The Convention was drafted after World War II to ensure the horrors of that era were not repeated. The Convention itself is incredibly simple to read, and in terms of drafting it, er… well, we are largely responsible for that, via Sir David Maxwell Fyfe. But you know, history, who needs to know that?
Do the public loathe it? What is to loathe? The rights protected are:
The right to life -which talks not only about capital punishment, but also about the right to defend yourself using necessary force;
The prohibition of torture and inhuman and degrading treatment;
The prohibition of slavery and forced labour;
The right to liberty and security, with limits placed on the infringement of the right to liberty where the detention is lawful;
The right to a fair trial – which every advocate I know has used at least once;
No punishment without law, which means that you cannot be punished for an act which was lawful at the time of commission, nor can you be sentenced greater than the sentence which would have existed at the time of the act should it have been unlawful;
The right to respect for your private and family life. Some of the first cases using the HRA were under this provision;
The right to freedom of thought, conscience and religion – I may not believe in sky fairies, but I will defend your right to;
The right to freedom of expression – which albeit qualified, means I can write stuff like this;
The right to freedom of assembly and association;
The right to marry – which sadly has so far been read to mean opposite sex marriage, although the Convention as drafted is not explicit;
The right to an effective remedy – that is, when rights under the Convention are breached, there must be a remedy before a national court;
The prohibition on discrimination;
There are a few other articles – for instance, allowing states to limit the political activities of ‘aliens’ (that’s foreigners, not little green men), and allowing states to derogate from the Convention in times of war or public emergency.
What the public seem the loathe is the Daily Mail/Conservative Party version of the Human Rights Act – that which tells us that owning a cat allows an illegal immigrant to stay here.

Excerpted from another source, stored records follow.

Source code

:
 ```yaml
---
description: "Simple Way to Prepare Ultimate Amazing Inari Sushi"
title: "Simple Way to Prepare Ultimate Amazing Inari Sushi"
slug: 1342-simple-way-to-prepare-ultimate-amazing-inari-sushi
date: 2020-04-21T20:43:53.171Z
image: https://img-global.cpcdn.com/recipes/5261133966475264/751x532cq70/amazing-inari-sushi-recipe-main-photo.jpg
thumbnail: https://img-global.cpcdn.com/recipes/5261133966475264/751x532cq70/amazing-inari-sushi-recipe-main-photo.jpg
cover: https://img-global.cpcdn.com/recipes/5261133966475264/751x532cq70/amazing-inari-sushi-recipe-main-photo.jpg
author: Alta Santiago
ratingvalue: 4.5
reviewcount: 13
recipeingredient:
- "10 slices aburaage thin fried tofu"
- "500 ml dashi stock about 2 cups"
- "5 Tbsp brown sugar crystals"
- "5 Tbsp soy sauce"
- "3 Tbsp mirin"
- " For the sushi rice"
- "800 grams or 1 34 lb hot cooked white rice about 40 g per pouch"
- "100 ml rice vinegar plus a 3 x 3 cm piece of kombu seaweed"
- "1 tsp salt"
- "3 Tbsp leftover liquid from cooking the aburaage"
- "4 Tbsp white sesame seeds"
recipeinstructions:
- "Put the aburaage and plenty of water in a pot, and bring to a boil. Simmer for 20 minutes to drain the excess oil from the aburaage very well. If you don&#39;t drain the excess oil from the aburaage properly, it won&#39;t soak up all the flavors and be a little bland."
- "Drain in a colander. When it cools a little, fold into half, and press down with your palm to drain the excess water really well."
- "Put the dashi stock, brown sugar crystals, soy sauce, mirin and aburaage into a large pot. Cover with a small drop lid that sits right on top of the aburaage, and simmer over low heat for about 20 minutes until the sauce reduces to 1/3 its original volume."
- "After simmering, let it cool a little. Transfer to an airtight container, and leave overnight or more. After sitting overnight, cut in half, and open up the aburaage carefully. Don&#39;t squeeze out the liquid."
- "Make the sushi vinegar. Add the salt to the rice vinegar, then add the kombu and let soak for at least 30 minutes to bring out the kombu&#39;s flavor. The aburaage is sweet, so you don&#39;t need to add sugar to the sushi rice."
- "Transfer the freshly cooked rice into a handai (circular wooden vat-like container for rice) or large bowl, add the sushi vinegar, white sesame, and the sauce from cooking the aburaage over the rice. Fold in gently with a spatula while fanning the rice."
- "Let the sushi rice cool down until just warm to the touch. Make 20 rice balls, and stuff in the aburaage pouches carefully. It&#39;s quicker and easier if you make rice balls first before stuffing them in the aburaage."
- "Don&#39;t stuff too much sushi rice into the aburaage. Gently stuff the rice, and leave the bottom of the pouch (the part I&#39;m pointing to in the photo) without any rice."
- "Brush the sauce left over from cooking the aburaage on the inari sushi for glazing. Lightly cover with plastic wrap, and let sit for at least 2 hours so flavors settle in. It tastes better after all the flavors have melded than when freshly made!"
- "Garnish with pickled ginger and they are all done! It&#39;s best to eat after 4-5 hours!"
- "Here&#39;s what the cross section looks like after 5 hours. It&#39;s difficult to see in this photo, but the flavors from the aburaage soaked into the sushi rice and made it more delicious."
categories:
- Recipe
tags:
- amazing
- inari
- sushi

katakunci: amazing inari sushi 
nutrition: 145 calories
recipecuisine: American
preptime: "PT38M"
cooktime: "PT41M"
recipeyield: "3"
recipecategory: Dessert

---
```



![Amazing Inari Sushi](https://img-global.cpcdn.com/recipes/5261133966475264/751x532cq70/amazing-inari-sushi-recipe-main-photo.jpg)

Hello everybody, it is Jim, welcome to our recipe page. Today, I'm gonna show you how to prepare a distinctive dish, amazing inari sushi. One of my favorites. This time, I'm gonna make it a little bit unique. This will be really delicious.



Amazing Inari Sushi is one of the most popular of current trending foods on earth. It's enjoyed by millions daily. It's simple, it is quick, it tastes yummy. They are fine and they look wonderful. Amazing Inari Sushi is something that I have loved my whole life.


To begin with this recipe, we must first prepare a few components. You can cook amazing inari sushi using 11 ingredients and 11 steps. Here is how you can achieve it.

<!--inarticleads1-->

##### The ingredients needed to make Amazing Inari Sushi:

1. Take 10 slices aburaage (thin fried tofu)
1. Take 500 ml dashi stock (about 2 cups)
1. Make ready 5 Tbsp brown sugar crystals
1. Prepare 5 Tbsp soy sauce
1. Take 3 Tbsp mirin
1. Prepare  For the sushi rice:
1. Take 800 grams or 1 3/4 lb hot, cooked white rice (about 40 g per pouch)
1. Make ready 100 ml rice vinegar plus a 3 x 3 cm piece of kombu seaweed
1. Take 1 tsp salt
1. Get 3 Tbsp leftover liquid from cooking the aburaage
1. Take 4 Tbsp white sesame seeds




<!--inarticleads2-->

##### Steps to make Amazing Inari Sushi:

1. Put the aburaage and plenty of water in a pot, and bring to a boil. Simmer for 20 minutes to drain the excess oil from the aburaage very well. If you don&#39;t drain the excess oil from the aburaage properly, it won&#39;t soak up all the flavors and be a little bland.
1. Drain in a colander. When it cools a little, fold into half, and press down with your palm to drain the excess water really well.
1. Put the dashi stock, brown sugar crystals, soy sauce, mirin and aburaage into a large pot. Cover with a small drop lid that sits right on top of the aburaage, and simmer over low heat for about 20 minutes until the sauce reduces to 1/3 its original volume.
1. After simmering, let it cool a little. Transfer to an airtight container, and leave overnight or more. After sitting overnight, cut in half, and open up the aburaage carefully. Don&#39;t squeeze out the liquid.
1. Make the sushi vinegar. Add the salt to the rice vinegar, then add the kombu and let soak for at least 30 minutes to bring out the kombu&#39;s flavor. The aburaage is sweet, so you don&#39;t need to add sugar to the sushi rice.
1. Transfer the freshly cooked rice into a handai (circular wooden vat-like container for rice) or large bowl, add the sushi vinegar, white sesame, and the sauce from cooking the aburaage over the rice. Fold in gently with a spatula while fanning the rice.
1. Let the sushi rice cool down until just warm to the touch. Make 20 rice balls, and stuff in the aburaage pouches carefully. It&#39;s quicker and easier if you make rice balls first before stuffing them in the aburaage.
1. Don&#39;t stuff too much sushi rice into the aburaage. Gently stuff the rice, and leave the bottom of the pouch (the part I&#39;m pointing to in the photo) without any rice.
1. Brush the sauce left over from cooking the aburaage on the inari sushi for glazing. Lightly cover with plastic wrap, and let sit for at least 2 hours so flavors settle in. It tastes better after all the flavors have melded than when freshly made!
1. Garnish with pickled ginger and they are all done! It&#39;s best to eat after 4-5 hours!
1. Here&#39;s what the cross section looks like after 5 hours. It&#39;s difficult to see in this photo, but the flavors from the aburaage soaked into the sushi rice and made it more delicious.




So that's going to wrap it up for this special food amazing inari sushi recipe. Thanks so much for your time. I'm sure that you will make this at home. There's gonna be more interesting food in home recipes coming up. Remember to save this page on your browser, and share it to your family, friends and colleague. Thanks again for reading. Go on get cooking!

However, as has been demonstrated, that version of the HRA just simply isn’t true.
Is it a terrible law? I fail to see how it is, although I will accept it seems to be a law which annoys governments – especially this one. To me that makes it a good law, one which is doing the job it was intended to do. It is a law which requires fairness, basic standards and refuses to allow public bodies to over-step the mark. For the life of me, I can’t think why they don’t like it.